# Exercise description
Across the records below, count the lines that contain "forecast" and write down only the count.

# Data in this exercise

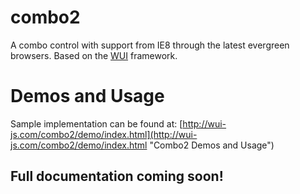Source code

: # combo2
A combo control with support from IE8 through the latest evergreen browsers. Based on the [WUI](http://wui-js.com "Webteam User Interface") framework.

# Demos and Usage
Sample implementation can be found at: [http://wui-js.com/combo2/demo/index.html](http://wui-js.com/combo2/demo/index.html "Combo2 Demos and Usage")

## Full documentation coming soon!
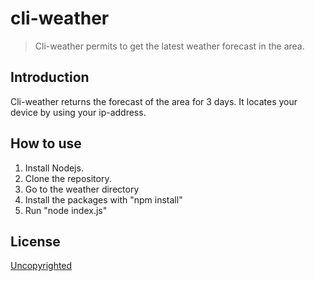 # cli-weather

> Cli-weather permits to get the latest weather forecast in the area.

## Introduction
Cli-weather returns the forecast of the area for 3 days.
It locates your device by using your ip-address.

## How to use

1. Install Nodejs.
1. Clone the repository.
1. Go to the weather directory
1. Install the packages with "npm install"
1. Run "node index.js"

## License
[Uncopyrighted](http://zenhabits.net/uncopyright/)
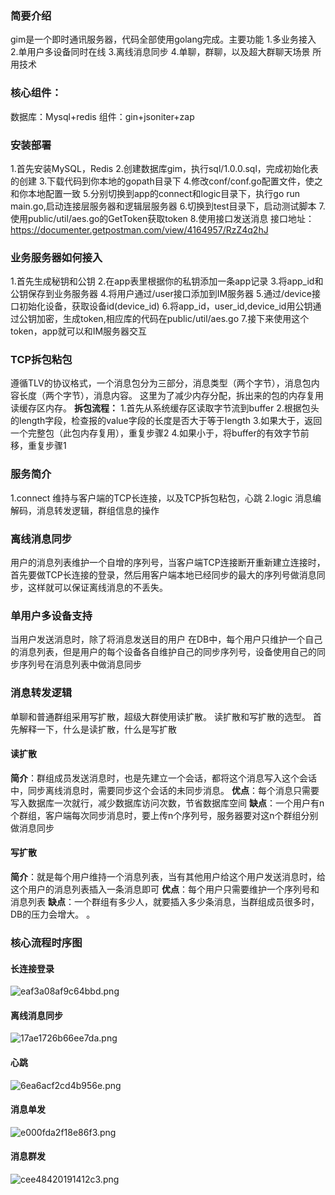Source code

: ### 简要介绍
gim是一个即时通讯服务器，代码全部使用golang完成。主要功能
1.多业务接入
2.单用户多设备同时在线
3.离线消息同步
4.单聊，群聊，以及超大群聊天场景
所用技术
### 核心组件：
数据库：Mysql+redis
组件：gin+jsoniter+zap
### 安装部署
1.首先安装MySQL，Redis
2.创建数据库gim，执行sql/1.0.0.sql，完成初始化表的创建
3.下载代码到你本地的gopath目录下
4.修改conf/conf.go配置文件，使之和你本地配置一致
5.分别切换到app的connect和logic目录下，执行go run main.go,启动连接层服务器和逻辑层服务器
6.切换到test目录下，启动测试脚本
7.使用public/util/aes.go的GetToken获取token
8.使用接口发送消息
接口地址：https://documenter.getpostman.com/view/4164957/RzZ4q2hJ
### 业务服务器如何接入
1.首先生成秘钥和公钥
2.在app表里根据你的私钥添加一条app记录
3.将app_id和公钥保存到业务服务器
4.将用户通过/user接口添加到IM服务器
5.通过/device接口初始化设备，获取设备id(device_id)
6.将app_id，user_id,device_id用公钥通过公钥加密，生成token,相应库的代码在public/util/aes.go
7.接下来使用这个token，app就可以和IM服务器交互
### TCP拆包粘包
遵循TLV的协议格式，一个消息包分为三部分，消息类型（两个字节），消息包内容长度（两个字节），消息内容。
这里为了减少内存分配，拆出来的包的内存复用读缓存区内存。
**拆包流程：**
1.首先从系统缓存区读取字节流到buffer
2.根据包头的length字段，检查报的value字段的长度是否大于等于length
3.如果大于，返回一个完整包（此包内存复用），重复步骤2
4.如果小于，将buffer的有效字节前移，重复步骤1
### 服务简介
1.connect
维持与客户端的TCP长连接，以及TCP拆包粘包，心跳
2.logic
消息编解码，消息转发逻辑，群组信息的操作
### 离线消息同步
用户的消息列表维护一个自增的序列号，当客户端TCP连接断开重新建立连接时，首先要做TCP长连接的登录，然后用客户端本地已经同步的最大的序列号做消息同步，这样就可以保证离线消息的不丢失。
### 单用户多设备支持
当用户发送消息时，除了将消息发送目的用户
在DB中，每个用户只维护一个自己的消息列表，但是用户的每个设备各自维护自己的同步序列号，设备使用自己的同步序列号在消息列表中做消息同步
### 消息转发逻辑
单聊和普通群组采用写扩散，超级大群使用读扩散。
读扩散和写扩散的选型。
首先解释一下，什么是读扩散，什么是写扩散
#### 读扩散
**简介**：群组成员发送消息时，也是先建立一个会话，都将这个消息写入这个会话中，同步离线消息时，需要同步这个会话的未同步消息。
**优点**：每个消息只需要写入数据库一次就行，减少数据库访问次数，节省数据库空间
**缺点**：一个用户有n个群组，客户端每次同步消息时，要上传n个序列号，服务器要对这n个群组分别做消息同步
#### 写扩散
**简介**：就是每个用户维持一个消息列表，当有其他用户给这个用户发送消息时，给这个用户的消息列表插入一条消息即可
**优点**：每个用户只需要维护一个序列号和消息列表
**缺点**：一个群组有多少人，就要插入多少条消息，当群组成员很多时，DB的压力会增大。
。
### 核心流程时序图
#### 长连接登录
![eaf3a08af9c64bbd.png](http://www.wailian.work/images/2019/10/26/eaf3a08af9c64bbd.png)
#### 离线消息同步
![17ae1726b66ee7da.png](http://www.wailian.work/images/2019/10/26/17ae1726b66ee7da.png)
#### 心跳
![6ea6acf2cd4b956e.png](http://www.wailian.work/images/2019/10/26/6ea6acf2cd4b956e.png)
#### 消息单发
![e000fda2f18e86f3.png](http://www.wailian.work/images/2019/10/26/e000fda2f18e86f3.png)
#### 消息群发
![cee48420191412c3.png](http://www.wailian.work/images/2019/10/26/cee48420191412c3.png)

# Task output
2